La Sultana earns its standing for reasons that hold up: the Kasbah location puts you walking distance from the Saadian Tombs and Badi Palace, the rooftop pool catches views across the old city that most riads cannot, and the 28-room scale means there is actually a spa rather than a token hammam. The hype softens how maximalist the interiors are, so if your reference for luxury is minimalist Japandi this will feel overwhelming.
The rooftop bar is open to non-guests with reservation and is one of the only medina hotels where you can watch the Atlas Mountains change colour at sunset with a drink in hand. Book a table for 6pm on a clear day and stay through the call to prayer.
The site has been occupied since the 12th century, when it stored grain for the Almohad caliphate. Eight centuries of use left layers of history in the walls. Caïd Azzi Boujemaa's 19th-century restoration turned it into a social hub under the French Protectorate. The five riads that La Sultana merged in 2004 each carried their own history, their own courtyard, their own architectural personality. The hotel preserves the layering rather than flattening it.
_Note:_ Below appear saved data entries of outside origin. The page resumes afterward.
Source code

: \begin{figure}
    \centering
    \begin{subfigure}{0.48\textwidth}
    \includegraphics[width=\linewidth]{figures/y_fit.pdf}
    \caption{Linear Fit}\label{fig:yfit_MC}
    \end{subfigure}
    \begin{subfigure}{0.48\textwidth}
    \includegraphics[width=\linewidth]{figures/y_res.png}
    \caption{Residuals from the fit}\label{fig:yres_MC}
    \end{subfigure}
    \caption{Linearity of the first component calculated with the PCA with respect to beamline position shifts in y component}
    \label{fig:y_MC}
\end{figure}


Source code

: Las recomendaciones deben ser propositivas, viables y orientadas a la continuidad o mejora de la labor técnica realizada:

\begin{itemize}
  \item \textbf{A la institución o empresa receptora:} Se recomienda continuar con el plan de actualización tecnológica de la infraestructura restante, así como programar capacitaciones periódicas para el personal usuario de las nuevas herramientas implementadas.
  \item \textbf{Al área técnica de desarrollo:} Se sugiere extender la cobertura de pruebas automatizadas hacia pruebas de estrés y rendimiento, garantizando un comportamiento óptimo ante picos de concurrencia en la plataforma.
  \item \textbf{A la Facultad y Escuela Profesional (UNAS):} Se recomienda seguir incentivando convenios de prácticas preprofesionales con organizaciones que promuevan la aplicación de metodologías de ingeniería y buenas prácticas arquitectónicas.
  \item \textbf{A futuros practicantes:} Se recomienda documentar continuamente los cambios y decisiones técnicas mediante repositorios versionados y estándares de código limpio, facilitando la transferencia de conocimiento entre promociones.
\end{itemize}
Every room is unique. The Elephant Suite has bejewelled Indian bedding. Others feature zellige, carved wood, marble, safari themes, or jewel-toned Moroccan maximalism. The MICHELIN Guide noted the "definite flair for the dramatic." Lonely Planet said it "hasn't forsaken the razzle-dazzle of its Moroccan roots." The maximalism is the identity. Each room is a stage set committed to its own theme.
La Table de La Sultana serves French-Moroccan fine dining with cooking classes available. La Table du Souk, on the rooftop of Riad Bahia, serves Moroccan street food with views across the Kasbah rooftops to the mosque. The 2,000-square-metre rooftop terrace connects the two restaurants and adds pools, seating, and the widest Kasbah panorama available from any Medina hotel. The rooftop is where the five riads become one.
Twenty-eight rooms across five merged riads with a 2,000-square-metre rooftop terrace. Reads small-resort, not riad. Every courtyard has its own character.
Direct-only booking pulls maximalism enthusiasts and Telegraph readers: guests who want safari prints and jewel tones, not Japandi minimalism.
No two rooms look alike across the five-riad merger. Elephant Suite, safari-themed, jewel-toned Moroccan. Theme matters more than category here. Choose by aesthetic, not bed size.
At $$$$ in the Kasbah, the field includes Almaha and central Medina alternatives. La Sultana wins on rooftop scale and theme variety, not on minimalist composure.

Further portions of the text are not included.